Rural small businesses thriving despite challenges

rural

Rural small businesses are managing to adapt to the challenging circumstances they face. Many of them pivoting and starting “side hustles” to supplement income lost to the the ravages of the droughts, bushfires, floods and coronavirus that have blighted them in the last 12 months.

A report released by technology platform Zoho reveals that 44 per cent of Australia’s rural-based small businesses have started, or plan to start, a second business. More than one in three of these side businesses are retail-based, followed by personal and professional services such as accounting, yoga teaching, homeopathy, legal advice, and bookkeeping.

Despite that has been thrown at them, the research shows that small-business owners in regional areas are still overwhelmingly positive about their situation and prospects. One in three small-business owners prefer to live outside a major city, three in four say being based outside capital cities improves their lifestyle, half believe that people are more productive in smaller workgroups or rural communities, four in five don’t feel isolated working outside a city and one in three would like to mix their professional life with time working on farms or rural properties.

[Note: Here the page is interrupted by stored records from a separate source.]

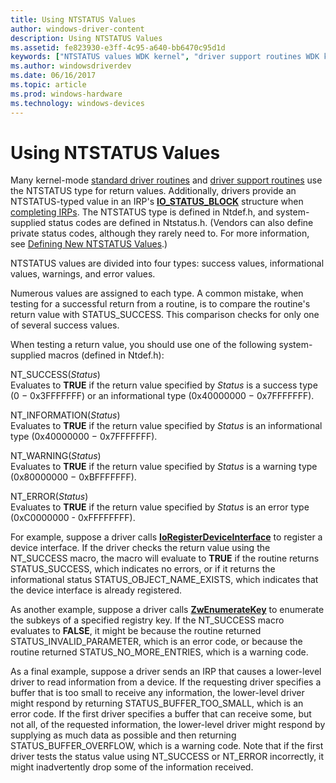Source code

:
 ```yaml
---
title: Using NTSTATUS Values
author: windows-driver-content
description: Using NTSTATUS Values
ms.assetid: fe823930-e3ff-4c95-a640-bb6470c95d1d
keywords: ["NTSTATUS values WDK kernel", "driver support routines WDK kernel", "return values WDK kernel", "testing return values WDK NTSTATUS values", "success values WDK NTSTATUS values", "informational values WDK NTSTATUS values", "warnings WDK NTSTATUS values", "error values WDK NTSTATUS values", "status information WDK NTSTATUS values", "checking return values"]
ms.author: windowsdriverdev
ms.date: 06/16/2017
ms.topic: article
ms.prod: windows-hardware
ms.technology: windows-devices
---
```


# Using NTSTATUS Values





Many kernel-mode [standard driver routines](https://msdn.microsoft.com/library/windows/hardware/ff563842) and [driver support routines](https://msdn.microsoft.com/library/windows/hardware/ff563889) use the NTSTATUS type for return values. Additionally, drivers provide an NTSTATUS-typed value in an IRP's [**IO\_STATUS\_BLOCK**](https://msdn.microsoft.com/library/windows/hardware/ff550671) structure when [completing IRPs](completing-irps.md). The NTSTATUS type is defined in Ntdef.h, and system-supplied status codes are defined in Ntstatus.h. (Vendors can also define private status codes, although they rarely need to. For more information, see [Defining New NTSTATUS Values](defining-new-ntstatus-values.md).)

NTSTATUS values are divided into four types: success values, informational values, warnings, and error values.

Numerous values are assigned to each type. A common mistake, when testing for a successful return from a routine, is to compare the routine's return value with STATUS\_SUCCESS. This comparison checks for only one of several success values.

When testing a return value, you should use one of the following system-supplied macros (defined in Ntdef.h):

<a href="" id="nt-success-status-"></a>NT\_SUCCESS(*Status*)  
Evaluates to **TRUE** if the return value specified by *Status* is a success type (0 − 0x3FFFFFFF) or an informational type (0x40000000 − 0x7FFFFFFF).

<a href="" id="nt-information-status-"></a>NT\_INFORMATION(*Status*)  
Evaluates to **TRUE** if the return value specified by *Status* is an informational type (0x40000000 − 0x7FFFFFFF).

<a href="" id="nt-warning-status-"></a>NT\_WARNING(*Status*)  
Evaluates to **TRUE** if the return value specified by *Status* is a warning type (0x80000000 − 0xBFFFFFFF).

<a href="" id="nt-error-status-"></a>NT\_ERROR(*Status*)  
Evaluates to **TRUE** if the return value specified by *Status* is an error type (0xC0000000 - 0xFFFFFFFF).

For example, suppose a driver calls [**IoRegisterDeviceInterface**](https://msdn.microsoft.com/library/windows/hardware/ff549506) to register a device interface. If the driver checks the return value using the NT\_SUCCESS macro, the macro will evaluate to **TRUE** if the routine returns STATUS\_SUCCESS, which indicates no errors, or if it returns the informational status STATUS\_OBJECT\_NAME\_EXISTS, which indicates that the device interface is already registered.

As another example, suppose a driver calls [**ZwEnumerateKey**](https://msdn.microsoft.com/library/windows/hardware/ff566447) to enumerate the subkeys of a specified registry key. If the NT\_SUCCESS macro evaluates to **FALSE**, it might be because the routine returned STATUS\_INVALID\_PARAMETER, which is an error code, or because the routine returned STATUS\_NO\_MORE\_ENTRIES, which is a warning code.

As a final example, suppose a driver sends an IRP that causes a lower-level driver to read information from a device. If the requesting driver specifies a buffer that is too small to receive any information, the lower-level driver might respond by returning STATUS\_BUFFER\_TOO\_SMALL, which is an error code. If the first driver specifies a buffer that can receive some, but not all, of the requested information, the lower-level driver might respond by supplying as much data as possible and then returning STATUS\_BUFFER\_OVERFLOW, which is a warning code. Note that if the first driver tests the status value using NT\_SUCCESS or NT\_ERROR incorrectly, it might inadvertently drop some of the information received.

 

 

“Despite significant challenges, entrepreneurialism is alive and thriving in rural Australia, but software and policymakers have a role to play,” Zoho Chief of Strategy, Vijay Sundaram, said. “Technology can help with rural development by enabling people to work anywhere, by leveraging the power of innovation and combining it with the influence of government we can repopulate our rural areas, tap into new talent pools and generate a wealth of economic opportunity. Technology is the ultimate leveller. It can empower people, no matter where they’re based, to connect globally.”

Steve Lockyer, Managing Director of Inform Ag, an agricultural technical solutions provider, also believes in the crucial role of technology in boosting efficiency and driving growth for regional businesses, especially in times of crisis.

“Challenges seem to be rarely far away for rural businesses, and as an agricultural business we’ve been particularly affected by drought in the past,” Lockyer said. “Overcoming challenges as a rural business is about identifying and exploiting competitive advantages, and for us that’s technology.

“Nothing can help you prevent or neutralise the impact of pandemic, drought or bushfire, but technology allows us to not only operate in a more efficient, streamlined and systemised manner, which is crucial at times like this, but also to understand our opportunities and challenges as we look to continue our growth,” Lockyer added.

Katharina von Heusinger, co-founder and CEO of The Golden Bone Bakery that manufactures dog and cat treats in Ipswich, Queensland, highlighted the advantages of being based regionally.

“A common misconception is that entrepreneurialism exists only in metropolitan areas,” von Heusinger said. “For us, being based outside a major city isn’t a negative thing; quite the opposite, in fact. While we were hit by the coronavirus pandemic, with sales dropping by 60 per cent in March, community is much stronger outside major cities, and ours has come together to support each other as we respond, recover and return to ‘normality’.

“We don’t look enviously at metro businesses, and that’s because technology and the power of non-metro communities provides us everything we need to operate a healthy, growing and empowering small business, irrelevant of where we’re physically based,” von Heusinger added.